Tanpa ada aba-aba Eli mulai menggoyangkan pinggulnya naik turun, tangannya perlahan turun meremas payudaranya yang mungil dan memilin putingnya. “Mmh… mmhh…” Eli tak mau membuka mulutnya, desahannya tertahan namun seirama dengan goyangannya pada penisku.
Aku yang sudah sangat ngantuk dan lelah setelah sebelumnya juga melakukan seks ini pun tak berdaya. Aku hanya bisa melihat Eli memuaskan dirinya sendiri menggunakan penisku. Ia kini berbaring di atasku, gerakannya masih berlanjut.

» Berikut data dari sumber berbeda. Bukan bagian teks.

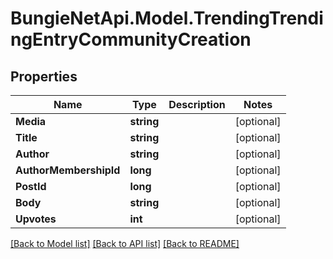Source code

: 
# BungieNetApi.Model.TrendingTrendingEntryCommunityCreation

## Properties

Name | Type | Description | Notes
------------ | ------------- | ------------- | -------------
**Media** | **string** |  | [optional] 
**Title** | **string** |  | [optional] 
**Author** | **string** |  | [optional] 
**AuthorMembershipId** | **long** |  | [optional] 
**PostId** | **long** |  | [optional] 
**Body** | **string** |  | [optional] 
**Upvotes** | **int** |  | [optional] 

[[Back to Model list]](../README.md#documentation-for-models)
[[Back to API list]](../README.md#documentation-for-api-endpoints)
[[Back to README]](../README.md)

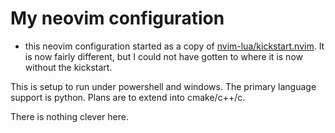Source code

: # My neovim configuration 

* this neovim configuration started as a copy of [nvim-lua/kickstart.nvim](https://github.com/nvim-lua/kickstart.nvim).
It is now fairly different, but I could not have gotten to where it is now without the kickstart.

This is setup to run under powershell and windows.
The primary language support is python. Plans are to extend into cmake/c++/c.

There is nothing clever here.

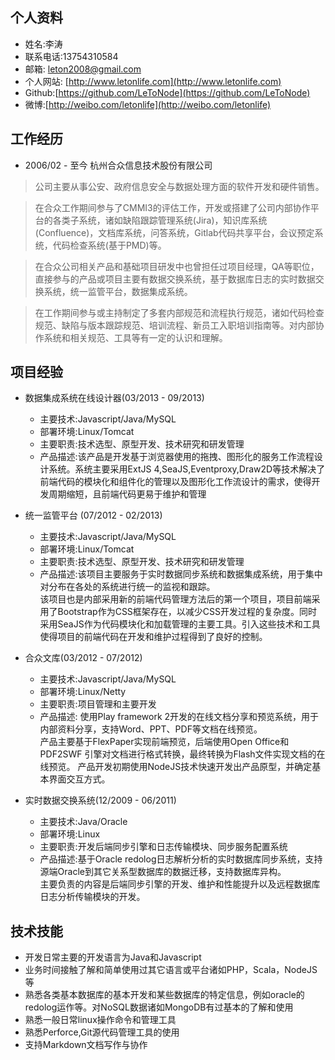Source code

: ## 个人资料

* 姓名:李涛
* 联系电话:13754310584
* 邮箱: leton2008@gmail.com
* 个人网站: [http://www.letonlife.com](http://www.letonlife.com)
* Github:[https://github.com/LeToNode](https://github.com/LeToNode)
* 微博:[http://weibo.com/letonlife](http://weibo.com/letonlife)

## 工作经历

* 2006/02 - 至今 杭州合众信息技术股份有限公司

> 公司主要从事公安、政府信息安全与数据处理方面的软件开发和硬件销售。

> 在合众工作期间参与了CMMI3的评估工作，开发或搭建了公司内部协作平台的各类子系统，诸如缺陷跟踪管理系统(Jira)，知识库系统(Confluence)，文档库系统，问答系统，Gitlab代码共享平台，会议预定系统，代码检查系统(基于PMD)等。

> 在合众公司相关产品和基础项目研发中也曾担任过项目经理，QA等职位，直接参与的产品或项目主要有数据交换系统，基于数据库日志的实时数据交换系统，统一监管平台，数据集成系统。

> 在工作期间参与或主持制定了多套内部规范和流程执行规范，诸如代码检查规范、缺陷与版本跟踪规范、培训流程、新员工入职培训指南等。对内部协作系统和相关规范、工具等有一定的认识和理解。

## 项目经验

*  数据集成系统在线设计器(03/2013 - 09/2013)
	* 主要技术:Javascript/Java/MySQL
	* 部署环境:Linux/Tomcat
	* 主要职责:技术选型、原型开发、技术研究和研发管理
	* 产品描述:该产品是开发基于浏览器使用的拖拽、图形化的服务工作流程设计系统。系统主要采用ExtJS 4,SeaJS,Eventproxy,Draw2D等技术解决了前端代码的模块化和组件化的管理以及图形化工作流设计的需求，使得开发周期缩短，且前端代码更易于维护和管理


* 统一监管平台 (07/2012 - 02/2013)
	* 主要技术:Javascript/Java/MySQL
	* 部署环境:Linux/Tomcat
	* 主要职责:技术选型、原型开发、技术研究和研发管理
	* 产品描述:该项目主要服务于实时数据同步系统和数据集成系统，用于集中对分布在各处的系统进行统一的监视和跟踪。     
    该项目也是内部采用新的前端代码管理方法后的第一个项目，项目前端采用了Bootstrap作为CSS框架存在，以减少CSS开发过程的复杂度。同时采用SeaJS作为代码模块化和加载管理的主要工具。引入这些技术和工具使得项目的前端代码在开发和维护过程得到了良好的控制。

* 合众文库(03/2012 - 07/2012)
	* 主要技术:Javascript/Java/MySQL
	* 部署环境:Linux/Netty
	* 主要职责:项目管理和主要开发
	* 产品描述: 使用Play framework 2开发的在线文档分享和预览系统，用于内部资料分享，支持Word、PPT、PDF等文档在线预览。    
	产品主要基于FlexPaper实现前端预览，后端使用Open Office和PDF2SWF 引擎对文档进行格式转换，最终转换为Flash文件实现文档的在线预览。
    产品开发初期使用NodeJS技术快速开发出产品原型，并确定基本界面交互方式。
    
* 实时数据交换系统(12/2009 - 06/2011)
	* 主要技术:Java/Oracle
	* 部署环境:Linux
	* 主要职责:开发后端同步引擎和日志传输模块、同步服务配置系统
	* 产品描述:基于Oracle redolog日志解析分析的实时数据库同步系统，支持源端Oracle到其它关系型数据库的数据迁移，支持数据库异构。      
    主要负责的内容是后端同步引擎的开发、维护和性能提升以及远程数据库日志分析传输模块的开发。

## 技术技能

* 开发日常主要的开发语言为Java和Javascript
* 业务时间接触了解和简单使用过其它语言或平台诸如PHP，Scala，NodeJS等
* 熟悉各类基本数据库的基本开发和某些数据库的特定信息，例如oracle的redolog运作等。对NoSQL数据诸如MongoDB有过基本的了解和使用
* 熟悉一般日常linux操作命令和管理工具
* 熟悉Perforce,Git源代码管理工具的使用
* 支持Markdown文档写作与协作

“Ahh… puasin akuhh… malem ini aja ya kak… ahh… mmhhh… dildoku… ketinggalan di kos.” Bisiknya. Desahan Eli di telingaku membuatku bergairah. Dengan sisa tenaga yang kupunya aku mendorongnya terbaring di kasur, lalu kubalik badannya menungging. Penisku kutusukkan masuk kembali ke dalam vagina Eli yang masih bersih tanpa bulu itu.
“Kak… uhh… ahhh…” Aku menggoyangkan penisku cepat dan dalam, menabrak-nabrak mulut rahim Eli.
“Ngghh… ahhh mentokhhh… teruussshh…” Eli menegakkan badannya, kepalanya menoleh mencariku, lidahnya yang terjulur langsung kuterkam dengan lidahku, permainan lidah kami tak kalah ganas dengan penisku yang keluar masuk vaginanya yang sempit.
“Nakal ya kamu, ngentot kakak temen sendiri.” Tangan kananku memegang erat pinggangnya sementara tangan kiriku meremas payudaranya kasar.
“Iyahhh… emang aku nakaaal… hukum akuhhh… mmmhhhhh!” Tubuh Eli bergetar, kepalaku ditariknya, ia menciumku sambil menikmati orgasme pertamanya. Aku tak peduli, pinggulku tetap bergoyang.
“Kaaak… ahh tunggu duluuuhhh…” Eli jatuh tengkurap di kasur. Kedua tangannya meremas ujung-ujung kasurku.
“Lu nganggep gue dildo kan tadi? Well, gue bukan dildo yang berhenti kalo lu keluar!” Aku semakin mempercepat gerakanku. Eli hanya bisa menengok dan menatapku pasrah.
“Akuhh keluar lagiii… hahhh… mmphh!” Aku menutup mulut Eli yang meracau semakin keras. Aku menarik penisku keluar. Tubuh Eli kembali bergetar lalu melemas. Eli terdiam, hanya bernapas berat, dan memutar badannya agar terlentang. Mulutnya menganga, lidahnya sedikit menjulur keluar. Kudekatkan penisku ke mulutnya dan mulai mengocok kontolku yang masih tegang maksimal.
Crot crot crot.
Aku mengeluarkan sisa-sisa spermaku yang tidak ikut terkuras saat bermain dengan Viny tadi ke lidah dan ke dalam mulut Eli, beberapa meleset mengenai hidung dan pipinya.
Eli masih lemas tak berdaya. Mulutnya beberapa kali mengecap merasakan spermaku, lalu kemudian ia terdiam lagi. Aku duduk bersandar di ujung kasur memandangi Eli. Napasku kini juga tak beraturan. Lalu aku tersadar.
Njir! Kalo dia pingsan sampe pagi nanti gimana?!